Separation of Motion of a system of particles into motion of the centre of mass and motion about the centre of mass :
(a) Show $p=p_i^{\prime }+m_{i}V$
where $p_i$ is the momentum of the $i$th particle (of mass $m_i$) and $p_i^{\prime }=m_i{v}_i^{\prime }$. Note $v_i^{\prime }$ is the velocity of the $i$th particle relative to the centre of mass.
Also, prove using the definition of the center of mass $\sum p_i^{\prime }=0$
(b) Show $K=K^{\prime }+\frac{1}{2}M{V}^2$
where $K$ is the total kinetic energy of the system of particles, $K^{\prime }$ is the total kinetic energy of the system when the particle velocities are taken with respect to the centre of mass and $M{V}^2/2$ is the kinetic energy of the translation of the system as a whole (i.e. of the centre of mass motion of the system). The result has been used in Sec. 7.14.
(c) Show $L=L^{\prime }+R\times MV$
where $L^{\prime }=r_i^{\prime }\times p_i^{\prime }$ is the angular momentum of the system about the centre of mass with velocities taken relative to the centre of mass.
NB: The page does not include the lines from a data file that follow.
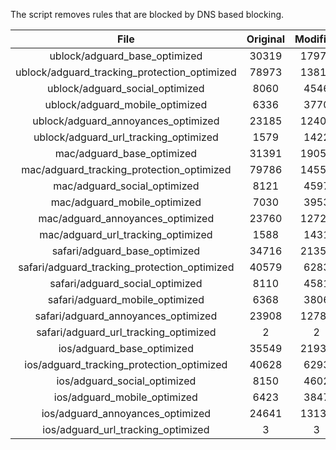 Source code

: The script removes rules that are blocked by DNS based blocking.


| File | Original | Modified |
|:----:|:-----:|:-----:|
| ublock/adguard_base_optimized | 30319 | 17979 |
| ublock/adguard_tracking_protection_optimized | 78973 | 13812 |
| ublock/adguard_social_optimized | 8060 | 4546 |
| ublock/adguard_mobile_optimized | 6336 | 3770 |
| ublock/adguard_annoyances_optimized | 23185 | 12402 |
| ublock/adguard_url_tracking_optimized | 1579 | 1422 |
| mac/adguard_base_optimized | 31391 | 19052 |
| mac/adguard_tracking_protection_optimized | 79786 | 14556 |
| mac/adguard_social_optimized | 8121 | 4597 |
| mac/adguard_mobile_optimized | 7030 | 3953 |
| mac/adguard_annoyances_optimized | 23760 | 12720 |
| mac/adguard_url_tracking_optimized | 1588 | 1431 |
| safari/adguard_base_optimized | 34716 | 21359 |
| safari/adguard_tracking_protection_optimized | 40579 | 6283 |
| safari/adguard_social_optimized | 8110 | 4581 |
| safari/adguard_mobile_optimized | 6368 | 3806 |
| safari/adguard_annoyances_optimized | 23908 | 12789 |
| safari/adguard_url_tracking_optimized | 2 | 2 |
| ios/adguard_base_optimized | 35549 | 21932 |
| ios/adguard_tracking_protection_optimized | 40628 | 6293 |
| ios/adguard_social_optimized | 8150 | 4602 |
| ios/adguard_mobile_optimized | 6423 | 3847 |
| ios/adguard_annoyances_optimized | 24641 | 13134 |
| ios/adguard_url_tracking_optimized | 3 | 3 | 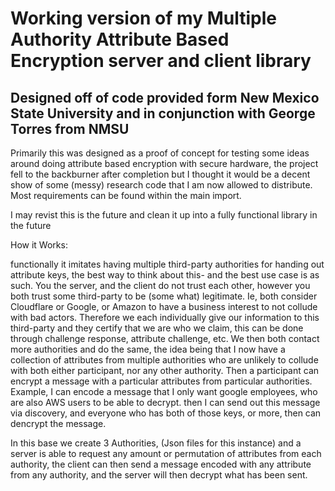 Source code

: # Working version of my Multiple Authority Attribute Based Encryption server and client library
## Designed off of code provided form New Mexico State University and in conjunction with George Torres from NMSU
Primarily this was designed as a proof of concept for testing some ideas around doing attribute based encryption with secure hardware,
the project fell to the backburner after completion but I thought it would be a decent show of some (messy) research code that I am now allowed to distribute.
Most requirements can be found within the main import.

I may revist this is the future and clean it up into a fully functional library in the future

How it Works:

functionally it imitates having multiple third-party authorities for handing out attribute keys, the best way to think about this- and the best use case is as such. You the server, and the client do not trust each other, however you both trust some third-party to be (some what) legitimate. Ie, both consider Cloudflare or Google, or Amazon to have a business interest to not collude with bad actors. Therefore we each individually give our information to this third-party and they certify that we are who we claim, this can be done through challenge response, attribute challenge, etc. We then both contact more authorities and do the same, the idea being that I now have a collection of attributes from multiple authorities who are unlikely to collude with both either participant, nor any other authority. Then a participant can encrypt a message with a particular attributes from particular authorities. Example, I can encode a message that I only want google employees, who are also AWS users to be able to decrypt. then I can send out this message via discovery, and everyone who has both of those keys, or more, then can dencrypt the message. 

In this base we create 3 Authorities, (Json files for this instance) and a server is able to request any amount or permutation of attributes from each authority, the client can then send a message encoded with any attribute from any authority, and the server will then decrypt what has been sent. 
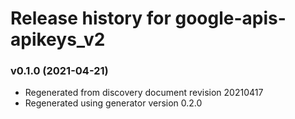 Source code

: # Release history for google-apis-apikeys_v2

### v0.1.0 (2021-04-21)

* Regenerated from discovery document revision 20210417
* Regenerated using generator version 0.2.0

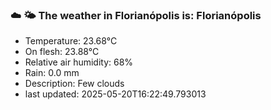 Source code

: ### ☁️ 🌤️  The weather in Florianópolis is: Florianópolis

- Temperature: 23.68°C
- On flesh: 23.88°C
- Relative air humidity: 68%
- Rain: 0.0 mm
- Description: Few clouds
- last updated: 2025-05-20T16:22:49.793013
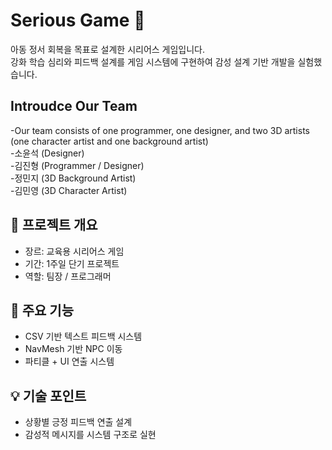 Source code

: # Serious Game 🌱

아동 정서 회복을 목표로 설계한 시리어스 게임입니다.  
강화 학습 심리와 피드백 설계를 게임 시스템에 구현하여 감성 설계 기반 개발을 실험했습니다.

## Introudce Our Team  
-Our team consists of one programmer, one designer, and two 3D artists (one character artist and one background artist)  
-소윤석 (Designer)  
-김진형 (Programmer / Designer)  
-정민지 (3D Background Artist)  
-김민영 (3D Character Artist)  


## 📌 프로젝트 개요

- 장르: 교육용 시리어스 게임
- 기간: 1주일 단기 프로젝트
- 역할: 팀장 / 프로그래머

## 🔧 주요 기능

- CSV 기반 텍스트 피드백 시스템
- NavMesh 기반 NPC 이동
- 파티클 + UI 연출 시스템

## 💡 기술 포인트

- 상황별 긍정 피드백 연출 설계
- 감성적 메시지를 시스템 구조로 실현
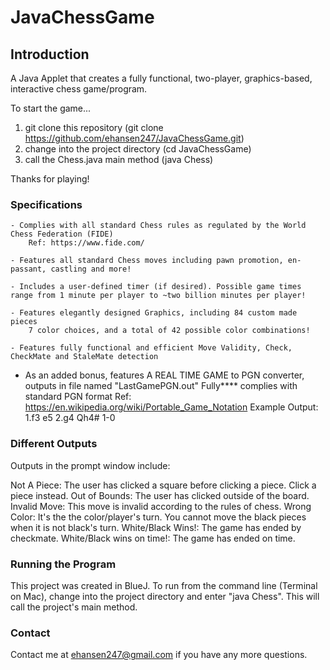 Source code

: # JavaChessGame

## Introduction
A Java Applet that creates a fully functional, two-player, graphics-based, interactive chess game/program.

To start the game...
1) git clone this repository (git clone https://github.com/ehansen247/JavaChessGame.git)
1) change into the project directory (cd JavaChessGame)
2) call the Chess.java main method (java Chess)

Thanks for playing!

### Specifications

	- Complies with all standard Chess rules as regulated by the World Chess Federation (FIDE)
		Ref: https://www.fide.com/

	- Features all standard Chess moves including pawn promotion, en-passant, castling and more!

	- Includes a user-defined timer (if desired). Possible game times range from 1 minute per player to ~two billion minutes per player!

	- Features elegantly designed Graphics, including 84 custom made pieces
		7 color choices, and a total of 42 possible color combinations!
	
	- Features fully functional and efficient Move Validity, Check, CheckMate and StaleMate detection

  - As an added bonus, features
	A REAL TIME GAME to PGN converter, outputs in file named "LastGamePGN.out"
		Fully**** complies with standard PGN format 
			Ref: https://en.wikipedia.org/wiki/Portable_Game_Notation
		Example Output:
			1.f3 e5
			2.g4 Qh4#
			1-0
	
### Different Outputs
Outputs in the prompt window include:

Not A Piece: The user has clicked a square before clicking a piece. Click a piece instead.
Out of Bounds: The user has clicked outside of the board. 
Invalid Move: This move is invalid according to the rules of chess.
Wrong Color: It's the the color/player's turn. You cannot move the black pieces when it is not black's turn.
White/Black Wins!: The game has ended by checkmate. 
White/Black wins on time!: The game has ended on time. 

### Running the Program
This project was created in BlueJ. To run from the command line (Terminal on Mac), change into the project directory and enter "java Chess". This will call the project's main method. 

### Contact
Contact me at ehansen247@gmail.com if you have any more questions.
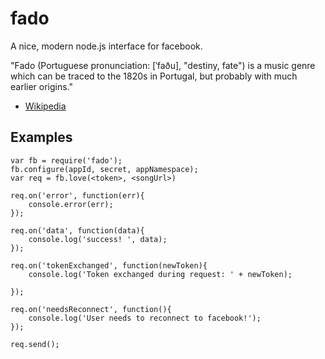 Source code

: # fado

A nice, modern node.js interface for facebook.

"Fado (Portuguese pronunciation: [ˈfaðu], "destiny, fate") is a music genre which can be traced to the 1820s in Portugal, but probably with much earlier origins."
- [Wikipedia](http://en.wikipedia.org/wiki/Fado)

## Examples


    var fb = require('fado');
    fb.configure(appId, secret, appNamespace);
    var req = fb.love(<token>, <songUrl>)

    req.on('error', function(err){
        console.error(err);
    });

    req.on('data', function(data){
        console.log('success! ', data);
    });

    req.on('tokenExchanged', function(newToken){
        console.log('Token exchanged during request: ' + newToken);

    });

    req.on('needsReconnect', function(){
        console.log('User needs to reconnect to facebook!');
    });

    req.send();
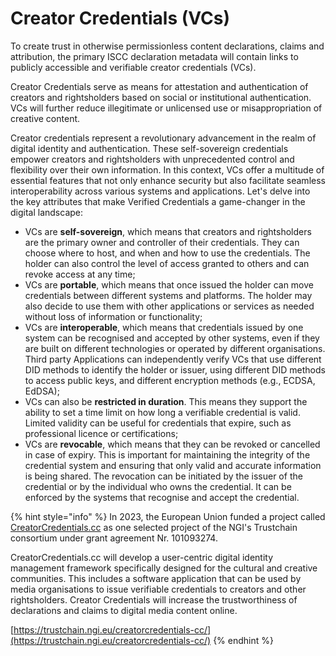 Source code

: # Creator Credentials (VCs)

To create trust in otherwise permissionless content declarations, claims and attribution, the primary ISCC declaration metadata will contain links to publicly accessible and verifiable creator credentials (VCs).&#x20;

Creator Credentials serve as means for attestation and authentication of creators and rightsholders based on social or institutional authentication. VCs will further reduce illegitimate or unlicensed use or misappropriation of creative content.

Creator credentials represent a revolutionary advancement in the realm of digital identity and authentication. These self-sovereign credentials empower creators and rightsholders with unprecedented control and flexibility over their own information. In this context, VCs offer a multitude of essential features that not only enhance security but also facilitate seamless interoperability across various systems and applications. Let's delve into the key attributes that make Verified Credentials a game-changer in the digital landscape:

* VCs are **self-sovereign**, which means that creators and rightsholders are the primary owner and controller of their credentials. They can choose where to host, and when and how to use the credentials. The holder can also control the level of access granted to others and can revoke access at any time;
* VCs are **portable**, which means that once issued the holder can move credentials between different systems and platforms. The holder may also decide to use them with other applications or services as needed without loss of information or functionality;
* VCs are **interoperable**, which means that credentials issued by one system can be recognised and accepted by other systems, even if they are built on different technologies or operated by different organisations. Third party Applications can independently verify VCs that use different DID methods to identify the holder or issuer, using different DID methods to access public keys, and different encryption methods (e.g., ECDSA, EdDSA);
* VCs can also be **restricted in duration**. This means they support the ability to set a time limit on how long a verifiable credential is valid. Limited validity can be useful for credentials that expire, such as professional licence or certifications;
* VCs are **revocable**, which means that they can be revoked or cancelled in case of expiry. This is important for maintaining the integrity of the credential system and ensuring that only valid and accurate information is being shared. The revocation can be initiated by the issuer of the credential or by the individual who owns the credential. It can be enforced by the systems that recognise and accept the credential.

{% hint style="info" %}
In 2023, the European Union funded a project called [CreatorCredentials.cc](http://127.0.0.1:5000/s/Q24Y4feVWHWWf6v1gexc/) as one selected project of the NGI's Trustchain consortium under grant agreement Nr. 101093274.&#x20;

CreatorCredentials.cc will develop a user-centric digital identity management framework specifically designed for the cultural and creative communities. This includes a software application that can be used by media organisations to issue verifiable credentials to creators and other rightsholders. Creator Credentials will increase the trustworthiness of declarations and claims to digital media content online.

[https://trustchain.ngi.eu/creatorcredentials-cc/](https://trustchain.ngi.eu/creatorcredentials-cc/)
{% endhint %}

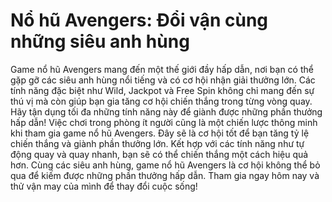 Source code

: # Nổ hũ Avengers: Đổi vận cùng những siêu anh hùng
Game nổ hũ Avengers mang đến một thế giới đầy hấp dẫn, nơi bạn có thể gặp gỡ các siêu anh hùng nổi tiếng và có cơ hội nhận giải thưởng lớn. Các tính năng đặc biệt như Wild, Jackpot và Free Spin không chỉ mang đến sự thú vị mà còn giúp bạn gia tăng cơ hội chiến thắng trong từng vòng quay. Hãy tận dụng tối đa những tính năng này để giành được những phần thưởng hấp dẫn!
Việc chơi trong phòng ít người cũng là một chiến lược thông minh khi tham gia game nổ hũ Avengers. Đây sẽ là cơ hội tốt để bạn tăng tỷ lệ chiến thắng và giành phần thưởng lớn. Kết hợp với các tính năng như tự động quay và quay nhanh, bạn sẽ có thể chiến thắng một cách hiệu quả hơn.
Cùng các siêu anh hùng, game nổ hũ Avengers là cơ hội không thể bỏ qua để kiếm được những phần thưởng hấp dẫn. Tham gia ngay hôm nay và thử vận may của mình để thay đổi cuộc sống!
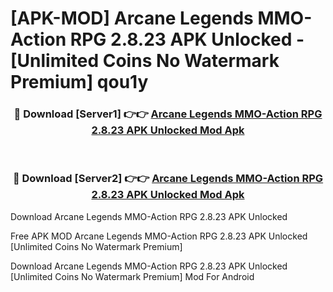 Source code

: # [APK-MOD] Arcane Legends MMO-Action RPG 2.8.23 APK Unlocked - [Unlimited Coins No Watermark Premium] qou1y



<div align="center">
<h3>🔴 Download [Server1] 👉👉 <a href="https://momento.my/?title=Arcane_Legends_MMO-Action_RPG_2.8.23_APK_Unlocked">Arcane Legends MMO-Action RPG 2.8.23 APK Unlocked Mod Apk</a></h3><br>

<h3>🔴 Download [Server2] 👉👉 <a href="https://momento.my/?title=Arcane_Legends_MMO-Action_RPG_2.8.23_APK_Unlocked">Arcane Legends MMO-Action RPG 2.8.23 APK Unlocked Mod Apk</a></h3>
</div>



Download Arcane Legends MMO-Action RPG 2.8.23 APK Unlocked 

Free APK MOD Arcane Legends MMO-Action RPG 2.8.23 APK Unlocked [Unlimited Coins No Watermark Premium]

Download Arcane Legends MMO-Action RPG 2.8.23 APK Unlocked [Unlimited Coins No Watermark Premium] Mod For Android
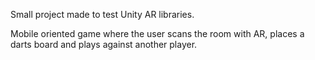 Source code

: Small project made to test Unity AR libraries.

Mobile oriented game where the user scans the room with AR, places a darts board and plays against another player.
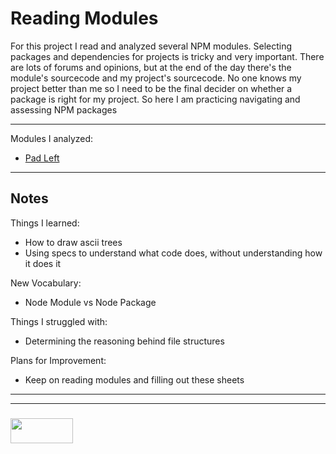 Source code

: # Reading Modules

For this project I read and analyzed several NPM modules.  Selecting packages and dependencies for projects is tricky and very important.  There are lots of forums and opinions, but at the end of the day there's the module's sourcecode and my project's sourcecode.  No one knows my project better than me so I need to be the final decider on whether a package is right for my project.  So here I am practicing navigating and assessing NPM packages

---

Modules I analyzed:
* [Pad Left](./Pad-Left.md)


---

## Notes

Things I learned:
* How to draw ascii trees
* Using specs to understand what code does, without understanding how it does it

New Vocabulary:
* Node Module vs Node Package

Things I struggled with:
* Determining the reasoning behind file structures

Plans for Improvement:
* Keep on reading modules and filling out these sheets

___
___
### <a href="http://elewa.education/blog" target="_blank"><img src="https://user-images.githubusercontent.com/18554853/36629698-eb7ed6d0-1959-11e8-9a78-7acd2652186e.png" width="100" height="40"/></a>


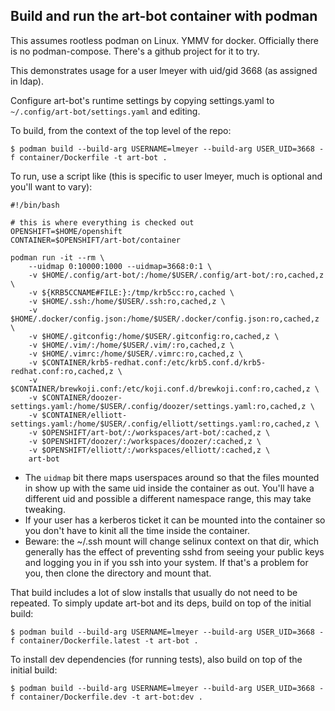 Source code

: Build and run the art-bot container with podman
-----------------------------------------------

This assumes rootless podman on Linux. YMMV for docker.
Officially there is no podman-compose. There's a github project for it to try.

This demonstrates usage for a user lmeyer with uid/gid 3668 (as assigned in ldap).

Configure art-bot's runtime settings by copying settings.yaml to `~/.config/art-bot/settings.yaml` and editing.

To build, from the context of the top level of the repo:

    $ podman build --build-arg USERNAME=lmeyer --build-arg USER_UID=3668 -f container/Dockerfile -t art-bot .

To run, use a script like (this is specific to user lmeyer, much is optional and you'll want to vary):

    #!/bin/bash
    
    # this is where everything is checked out
    OPENSHIFT=$HOME/openshift
    CONTAINER=$OPENSHIFT/art-bot/container
    
    podman run -it --rm \
        --uidmap 0:10000:1000 --uidmap=3668:0:1 \
        -v $HOME/.config/art-bot/:/home/$USER/.config/art-bot/:ro,cached,z \
        -v ${KRB5CCNAME#FILE:}:/tmp/krb5cc:ro,cached \
        -v $HOME/.ssh:/home/$USER/.ssh:ro,cached,z \
        -v $HOME/.docker/config.json:/home/$USER/.docker/config.json:ro,cached,z \
        -v $HOME/.gitconfig:/home/$USER/.gitconfig:ro,cached,z \
        -v $HOME/.vim/:/home/$USER/.vim/:ro,cached,z \
        -v $HOME/.vimrc:/home/$USER/.vimrc:ro,cached,z \
        -v $CONTAINER/krb5-redhat.conf:/etc/krb5.conf.d/krb5-redhat.conf:ro,cached,z \
        -v $CONTAINER/brewkoji.conf:/etc/koji.conf.d/brewkoji.conf:ro,cached,z \
        -v $CONTAINER/doozer-settings.yaml:/home/$USER/.config/doozer/settings.yaml:ro,cached,z \
        -v $CONTAINER/elliott-settings.yaml:/home/$USER/.config/elliott/settings.yaml:ro,cached,z \
        -v $OPENSHIFT/art-bot/:/workspaces/art-bot/:cached,z \
        -v $OPENSHIFT/doozer/:/workspaces/doozer/:cached,z \
        -v $OPENSHIFT/elliott/:/workspaces/elliott/:cached,z \
        art-bot

- The `uidmap` bit there maps userspaces around so that the files mounted in show up with the
  same uid inside the container as out. You'll have a different uid and possible a different
  namespace range, this may take tweaking.
- If your user has a kerberos ticket it can be mounted into the container so you don't have
  to kinit all the time inside the container.
- Beware: the ~/.ssh mount will change selinux context on that dir, which generally has the
  effect of preventing sshd from seeing your public keys and logging you in if you ssh into
  your system. If that's a problem for you, then clone the directory and mount that.

That build includes a lot of slow installs that usually do not need to be repeated.
To simply update art-bot and its deps, build on top of the initial build:

    $ podman build --build-arg USERNAME=lmeyer --build-arg USER_UID=3668 -f container/Dockerfile.latest -t art-bot .

To install dev dependencies (for running tests), also build on top of the initial build:

    $ podman build --build-arg USERNAME=lmeyer --build-arg USER_UID=3668 -f container/Dockerfile.dev -t art-bot:dev .



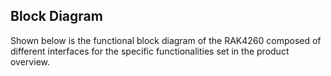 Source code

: ## Block Diagram

Shown below is the functional block diagram of the RAK4260 composed of different interfaces for the specific functionalities set in the product overview.

<rk-img
  src="/assets/images/datasheet/rak4260/block_diagram.png"
  width="100%"
  figure-number="4"
  caption="RAK4260 Interfaces"
/>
Remember $r_i^{\prime }=r_i-R$; rest of the notation is the standard notation used in the chapter. Note $L^{\prime }$ and $MR\times V$ can be said to be angular momenta, respectively, about and of the centre of mass of the system of particles.
(d) Show $\frac{d{L}^{\prime }}{dt}=\sum r_i^{\prime }\times \frac{d{p}^{\prime }}{dt}$
Further, show that
$\frac{d{L}^{\prime }}{dt}={\tau }_{ext}^{\prime }$
where ${\tau }_{ext}^{\prime }$ is the sum of all external torques acting on the system about the centre of mass.
(Hint : Use the definition of centre of mass and Newtons Third Law. Assume the internal forces between any two particles act along the line joining the particles.)

Answer 1

(a) Let us consider a system of n particles of masses $m_1$ $m_2$ .......... $m_n$. Let their velocities wrt ground be $\overrightarrow{V_1}g\overrightarrow{V_2}g,......\overrightarrow{V_n}g$

The moment of the system of the particles is $\overrightarrow{p}=m_1\overrightarrow{V_1}g+m_2\overrightarrow{V_2}g+.......+m_n\overrightarrow{V_n}g$.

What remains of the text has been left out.